From Do Animals Cry?, by Maria Konnikova:
‘An elephant’s tears may be expressing real sadness—or they could be just a physiological stress response, be it to separation from a mother or the related absence of touch. At the end, though, does that distinction really matter? Even in humans, tears can means myriad things—from sadness, to frustration, to anger, to those moments when you’re not even sure why you’re crying to begin with. And human or other animal, no matter if the tears are instinctual or conscious, once shed they attain the same purpose—the purpose of most any bout of crying, whatever the reason: to be comforted, whether it’s by a fellow elephant or a sympathetic human.’
From Philosophy of Captivity, Lori Gruen interviewed by Richard Marshall:
‘Human exceptionalism also underlies skepticism [when it speaks] about including other animals in the sphere of moral concern.

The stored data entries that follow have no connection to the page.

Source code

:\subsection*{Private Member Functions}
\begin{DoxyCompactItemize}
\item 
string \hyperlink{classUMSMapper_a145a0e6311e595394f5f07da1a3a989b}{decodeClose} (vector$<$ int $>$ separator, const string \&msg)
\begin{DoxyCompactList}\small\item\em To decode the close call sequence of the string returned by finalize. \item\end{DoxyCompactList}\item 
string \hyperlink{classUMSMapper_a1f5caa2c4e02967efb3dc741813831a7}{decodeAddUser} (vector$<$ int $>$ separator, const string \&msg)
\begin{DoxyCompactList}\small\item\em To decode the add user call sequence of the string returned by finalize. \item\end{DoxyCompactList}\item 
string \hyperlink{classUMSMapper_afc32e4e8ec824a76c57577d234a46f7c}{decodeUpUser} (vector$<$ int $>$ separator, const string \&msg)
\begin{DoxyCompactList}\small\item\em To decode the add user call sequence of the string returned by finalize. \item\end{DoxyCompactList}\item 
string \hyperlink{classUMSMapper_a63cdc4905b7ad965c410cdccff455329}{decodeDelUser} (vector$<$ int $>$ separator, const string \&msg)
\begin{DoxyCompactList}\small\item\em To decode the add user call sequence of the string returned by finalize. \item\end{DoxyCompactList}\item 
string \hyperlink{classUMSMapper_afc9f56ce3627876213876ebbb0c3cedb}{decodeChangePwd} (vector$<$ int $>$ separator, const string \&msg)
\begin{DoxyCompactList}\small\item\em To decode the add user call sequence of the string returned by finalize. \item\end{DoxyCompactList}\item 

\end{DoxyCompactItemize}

It is related to two other views that are discussed more often in the literature about moral considerability—speciesism and anthropocentrism. Speciesism is the view that I only owe moral consideration to members of my own species. Anthropocentrism is the view that humans are at the center of everything and that everything is understood through our human interpretive lenses.
‘Entangled empathy is developed by having a fuller picture of what is happening to others, coming to discern what the interests of others may be, imagining how those interests are experienced, and figuring out how our actions directly and indirectly impact another’s well-being.’